The Fair Labor Standards Act sets national standards for wage and hour issues related to employees. The law empowers the Department of Labor to set eligibility standards for overtime pay as well as a series of exemptions for it. Employees who qualify for overtime under the law receive time-and-a-half pay for hours worked more than forty hours a week. Time-and-a-half pay is a 50% increase to the employee’s “regular rate of pay.”
The Fair Labor Standards Act defines regular rate as all forms of remuneration paid by the employer in exchange for employment. Exclusions, as always, apply. The Department of Labor, however, has not updated its regulations on determining the regular rate of pay since 1968. That predates the existence of 401(k) plans, let alone more recent innovations in employee compensation.
On March 28, 2019, fifty-one years since the last rule change, the Department of Labor released a proposed rule to update regulations on the regular rate of pay.

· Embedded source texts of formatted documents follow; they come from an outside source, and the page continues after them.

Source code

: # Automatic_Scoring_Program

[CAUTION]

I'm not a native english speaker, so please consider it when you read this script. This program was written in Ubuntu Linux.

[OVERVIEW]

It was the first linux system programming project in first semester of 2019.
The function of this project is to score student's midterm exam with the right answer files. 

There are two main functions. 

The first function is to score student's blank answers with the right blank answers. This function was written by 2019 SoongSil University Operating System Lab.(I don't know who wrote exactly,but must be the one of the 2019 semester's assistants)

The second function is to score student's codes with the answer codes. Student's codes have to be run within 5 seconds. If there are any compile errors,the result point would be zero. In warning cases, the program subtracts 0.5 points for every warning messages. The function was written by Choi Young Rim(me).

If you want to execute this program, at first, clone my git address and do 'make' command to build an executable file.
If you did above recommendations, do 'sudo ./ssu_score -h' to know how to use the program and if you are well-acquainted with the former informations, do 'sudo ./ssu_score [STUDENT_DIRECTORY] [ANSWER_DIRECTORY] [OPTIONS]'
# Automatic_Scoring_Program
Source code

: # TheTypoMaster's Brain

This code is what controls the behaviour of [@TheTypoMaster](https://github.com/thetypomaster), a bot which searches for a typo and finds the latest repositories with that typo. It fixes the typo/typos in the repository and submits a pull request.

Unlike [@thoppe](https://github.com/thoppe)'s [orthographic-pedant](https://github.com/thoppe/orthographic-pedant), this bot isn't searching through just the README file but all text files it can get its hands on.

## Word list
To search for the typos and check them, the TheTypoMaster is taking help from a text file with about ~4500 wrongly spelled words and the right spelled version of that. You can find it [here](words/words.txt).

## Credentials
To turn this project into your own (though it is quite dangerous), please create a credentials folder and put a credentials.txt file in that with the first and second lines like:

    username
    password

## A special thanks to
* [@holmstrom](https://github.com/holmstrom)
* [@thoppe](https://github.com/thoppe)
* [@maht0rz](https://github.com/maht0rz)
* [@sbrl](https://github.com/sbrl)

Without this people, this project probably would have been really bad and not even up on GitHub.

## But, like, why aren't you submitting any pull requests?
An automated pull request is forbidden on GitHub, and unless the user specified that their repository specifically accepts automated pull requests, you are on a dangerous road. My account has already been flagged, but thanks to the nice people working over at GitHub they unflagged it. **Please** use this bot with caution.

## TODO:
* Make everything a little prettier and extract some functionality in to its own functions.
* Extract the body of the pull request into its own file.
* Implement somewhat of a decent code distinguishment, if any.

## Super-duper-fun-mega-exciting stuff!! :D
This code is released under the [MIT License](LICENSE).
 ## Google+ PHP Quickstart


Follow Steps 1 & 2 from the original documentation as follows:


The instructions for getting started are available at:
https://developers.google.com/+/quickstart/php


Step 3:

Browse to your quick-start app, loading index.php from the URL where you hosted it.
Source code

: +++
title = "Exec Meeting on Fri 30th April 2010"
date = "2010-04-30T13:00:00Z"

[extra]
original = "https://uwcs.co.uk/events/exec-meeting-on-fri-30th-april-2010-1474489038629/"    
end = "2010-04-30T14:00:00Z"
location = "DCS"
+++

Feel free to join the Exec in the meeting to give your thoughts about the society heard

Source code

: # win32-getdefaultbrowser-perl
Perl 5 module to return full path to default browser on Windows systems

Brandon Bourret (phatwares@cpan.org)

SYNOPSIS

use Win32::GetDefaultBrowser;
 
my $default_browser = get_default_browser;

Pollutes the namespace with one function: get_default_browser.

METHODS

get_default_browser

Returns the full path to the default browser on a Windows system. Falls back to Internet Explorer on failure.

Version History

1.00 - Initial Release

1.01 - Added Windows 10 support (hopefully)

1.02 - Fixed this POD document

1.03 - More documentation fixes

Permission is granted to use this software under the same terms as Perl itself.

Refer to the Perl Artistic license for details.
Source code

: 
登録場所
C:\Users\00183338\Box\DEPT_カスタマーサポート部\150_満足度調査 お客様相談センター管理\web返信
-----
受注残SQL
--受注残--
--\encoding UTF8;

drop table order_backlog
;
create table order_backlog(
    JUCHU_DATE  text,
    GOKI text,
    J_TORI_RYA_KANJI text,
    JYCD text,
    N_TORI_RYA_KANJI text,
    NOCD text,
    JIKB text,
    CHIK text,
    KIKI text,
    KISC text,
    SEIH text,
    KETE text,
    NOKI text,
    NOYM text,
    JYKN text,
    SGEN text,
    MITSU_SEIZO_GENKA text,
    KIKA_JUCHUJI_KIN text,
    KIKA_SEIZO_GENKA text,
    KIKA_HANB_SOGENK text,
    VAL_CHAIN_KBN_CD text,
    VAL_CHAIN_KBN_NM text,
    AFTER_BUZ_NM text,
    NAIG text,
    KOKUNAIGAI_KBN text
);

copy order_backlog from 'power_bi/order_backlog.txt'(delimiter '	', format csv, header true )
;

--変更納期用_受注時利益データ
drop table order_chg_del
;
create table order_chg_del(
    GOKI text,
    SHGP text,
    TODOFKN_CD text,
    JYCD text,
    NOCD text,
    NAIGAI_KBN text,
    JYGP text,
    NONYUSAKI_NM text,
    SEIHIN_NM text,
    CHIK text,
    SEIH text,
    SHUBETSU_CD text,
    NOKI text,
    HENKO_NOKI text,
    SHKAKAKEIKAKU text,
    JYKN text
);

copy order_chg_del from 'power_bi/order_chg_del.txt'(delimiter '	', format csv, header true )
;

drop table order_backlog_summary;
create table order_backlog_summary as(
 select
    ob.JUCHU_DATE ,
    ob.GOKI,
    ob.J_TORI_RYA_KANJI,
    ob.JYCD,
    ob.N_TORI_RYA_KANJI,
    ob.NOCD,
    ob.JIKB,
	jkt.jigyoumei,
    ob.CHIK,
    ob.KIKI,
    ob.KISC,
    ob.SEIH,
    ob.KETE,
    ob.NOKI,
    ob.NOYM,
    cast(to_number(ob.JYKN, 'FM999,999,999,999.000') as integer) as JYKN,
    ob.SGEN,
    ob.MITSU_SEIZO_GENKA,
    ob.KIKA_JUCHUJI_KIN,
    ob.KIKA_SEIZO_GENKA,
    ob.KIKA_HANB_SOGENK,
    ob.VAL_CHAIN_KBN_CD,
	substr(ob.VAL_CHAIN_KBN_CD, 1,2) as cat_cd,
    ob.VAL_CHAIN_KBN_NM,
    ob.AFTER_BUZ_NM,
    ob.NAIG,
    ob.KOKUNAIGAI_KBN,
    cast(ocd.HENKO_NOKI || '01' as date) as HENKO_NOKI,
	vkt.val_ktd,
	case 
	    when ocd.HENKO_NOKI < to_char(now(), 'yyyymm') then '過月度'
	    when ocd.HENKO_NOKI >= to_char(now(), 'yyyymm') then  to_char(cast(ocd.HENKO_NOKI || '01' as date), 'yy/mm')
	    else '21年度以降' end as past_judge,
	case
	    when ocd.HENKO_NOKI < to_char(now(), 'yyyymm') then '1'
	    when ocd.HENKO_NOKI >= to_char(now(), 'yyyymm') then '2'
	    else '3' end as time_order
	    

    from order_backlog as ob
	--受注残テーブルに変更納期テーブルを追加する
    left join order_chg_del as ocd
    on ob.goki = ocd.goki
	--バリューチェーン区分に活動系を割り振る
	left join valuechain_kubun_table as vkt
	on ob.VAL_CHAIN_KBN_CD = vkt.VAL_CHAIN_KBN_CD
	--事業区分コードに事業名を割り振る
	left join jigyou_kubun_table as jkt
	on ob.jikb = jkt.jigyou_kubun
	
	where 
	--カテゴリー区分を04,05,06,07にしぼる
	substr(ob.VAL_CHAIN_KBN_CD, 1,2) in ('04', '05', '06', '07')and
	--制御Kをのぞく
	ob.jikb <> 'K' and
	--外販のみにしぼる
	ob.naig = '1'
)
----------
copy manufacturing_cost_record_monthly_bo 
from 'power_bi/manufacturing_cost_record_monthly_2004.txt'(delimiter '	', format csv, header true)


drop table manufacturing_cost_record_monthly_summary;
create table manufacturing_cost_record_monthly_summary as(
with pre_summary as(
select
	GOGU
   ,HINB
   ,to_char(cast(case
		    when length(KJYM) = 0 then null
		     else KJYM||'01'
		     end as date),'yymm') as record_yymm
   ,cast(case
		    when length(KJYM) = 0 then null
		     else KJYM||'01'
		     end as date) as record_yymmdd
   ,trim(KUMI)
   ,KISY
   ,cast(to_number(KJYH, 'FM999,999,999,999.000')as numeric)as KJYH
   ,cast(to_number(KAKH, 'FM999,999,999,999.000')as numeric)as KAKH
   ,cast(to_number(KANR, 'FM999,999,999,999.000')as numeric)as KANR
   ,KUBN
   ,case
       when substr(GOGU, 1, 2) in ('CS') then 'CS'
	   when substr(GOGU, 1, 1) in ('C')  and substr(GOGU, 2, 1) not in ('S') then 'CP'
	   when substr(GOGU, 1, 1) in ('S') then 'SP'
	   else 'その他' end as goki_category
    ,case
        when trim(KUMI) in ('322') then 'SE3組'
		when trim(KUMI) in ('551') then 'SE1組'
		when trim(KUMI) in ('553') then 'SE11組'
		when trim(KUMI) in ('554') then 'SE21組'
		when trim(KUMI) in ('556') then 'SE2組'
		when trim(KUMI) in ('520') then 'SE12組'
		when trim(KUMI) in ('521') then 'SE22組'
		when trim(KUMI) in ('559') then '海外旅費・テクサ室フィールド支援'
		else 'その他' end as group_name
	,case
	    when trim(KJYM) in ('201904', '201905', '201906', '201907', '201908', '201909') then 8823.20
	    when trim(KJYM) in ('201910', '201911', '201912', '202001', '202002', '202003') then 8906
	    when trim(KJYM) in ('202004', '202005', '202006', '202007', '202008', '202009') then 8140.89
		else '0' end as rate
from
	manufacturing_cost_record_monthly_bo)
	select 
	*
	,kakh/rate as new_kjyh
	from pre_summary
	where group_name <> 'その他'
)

The primary purpose of the rule change is to ensure that certain types of benefit programs are not included in the calculation of the regular rate of pay. The proposed rule uses wellness programs as a specific example, clarifying that the cost of personal trainers, gym memberships, and the like are not included. Weight loss programs and programs aimed at helping employees quit smoking are also explicitly mentioned.
Other classes of benefits not included in the regular rate of pay are payments for unused leave time, whether sick days or vacation days, reimbursed travel expenses, and discretionary bonuses. However, under current, which the rule will not change, non-discretionary bonuses and commissions are included in the calculation of a regular rate of pay, as are shift premiums and the like.
Advocates of the rule change argue that this will help avoid unnecessary litigation while incentivizing employers to provide employees with additional benefits. While the rule aims more at solidifying current practice concerning calculating the regular rate of pay rather than changing anything, it serves as a good reminder for employers to ensure that they are using the correct figures in calculating their employees’ overtime pay and thus avoid expensive wage and hour litigation. However, employers also need to keep in mind that state laws and regulations on the payment and calculation of overtime pay can differ significantly from the federal ones. It does an employer no good to comply with the federal law but violates the laws of the states where they do business.